**WORK REQUIRED**
Please repeat the lines below exactly. Begin with the line containing "frequently imbalanced across" and go on through the line containing "These metrics are".

**RECORD EXCERPTS**
§ §

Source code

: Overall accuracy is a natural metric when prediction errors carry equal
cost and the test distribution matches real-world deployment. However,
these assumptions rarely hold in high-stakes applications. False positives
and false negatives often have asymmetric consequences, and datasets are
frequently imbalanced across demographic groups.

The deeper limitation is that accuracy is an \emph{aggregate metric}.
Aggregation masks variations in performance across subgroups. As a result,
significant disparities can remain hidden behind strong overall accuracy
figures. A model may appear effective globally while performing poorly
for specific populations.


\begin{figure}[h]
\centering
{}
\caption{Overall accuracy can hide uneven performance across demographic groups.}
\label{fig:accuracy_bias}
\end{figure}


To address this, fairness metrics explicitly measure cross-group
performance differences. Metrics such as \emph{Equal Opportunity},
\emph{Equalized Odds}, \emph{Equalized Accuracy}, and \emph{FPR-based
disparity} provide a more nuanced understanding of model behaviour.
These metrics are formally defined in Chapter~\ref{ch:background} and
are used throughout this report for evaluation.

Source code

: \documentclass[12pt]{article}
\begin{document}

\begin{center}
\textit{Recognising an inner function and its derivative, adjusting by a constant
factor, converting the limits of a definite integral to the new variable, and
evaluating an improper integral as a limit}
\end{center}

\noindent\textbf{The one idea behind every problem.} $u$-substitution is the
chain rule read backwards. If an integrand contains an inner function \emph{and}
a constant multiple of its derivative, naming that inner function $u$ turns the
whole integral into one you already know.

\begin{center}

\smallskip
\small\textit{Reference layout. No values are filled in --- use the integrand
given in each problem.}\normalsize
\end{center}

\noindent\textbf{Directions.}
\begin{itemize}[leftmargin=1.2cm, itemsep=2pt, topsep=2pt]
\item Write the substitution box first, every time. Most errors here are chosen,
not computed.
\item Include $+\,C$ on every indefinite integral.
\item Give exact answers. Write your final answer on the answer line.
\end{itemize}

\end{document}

§ §

**OUTPUT OF THE TASK**
frequently imbalanced across demographic groups.

The deeper limitation is that accuracy is an \emph{aggregate metric}.
Aggregation masks variations in performance across subgroups. As a result,
significant disparities can remain hidden behind strong overall accuracy
figures. A model may appear effective globally while performing poorly
for specific populations.


\begin{figure}[h]
\centering
{}
\caption{Overall accuracy can hide uneven performance across demographic groups.}
\label{fig:accuracy_bias}
\end{figure}


To address this, fairness metrics explicitly measure cross-group
performance differences. Metrics such as \emph{Equal Opportunity},
\emph{Equalized Odds}, \emph{Equalized Accuracy}, and \emph{FPR-based
disparity} provide a more nuanced understanding of model behaviour.
These metrics are formally defined in Chapter~\ref{ch:background} and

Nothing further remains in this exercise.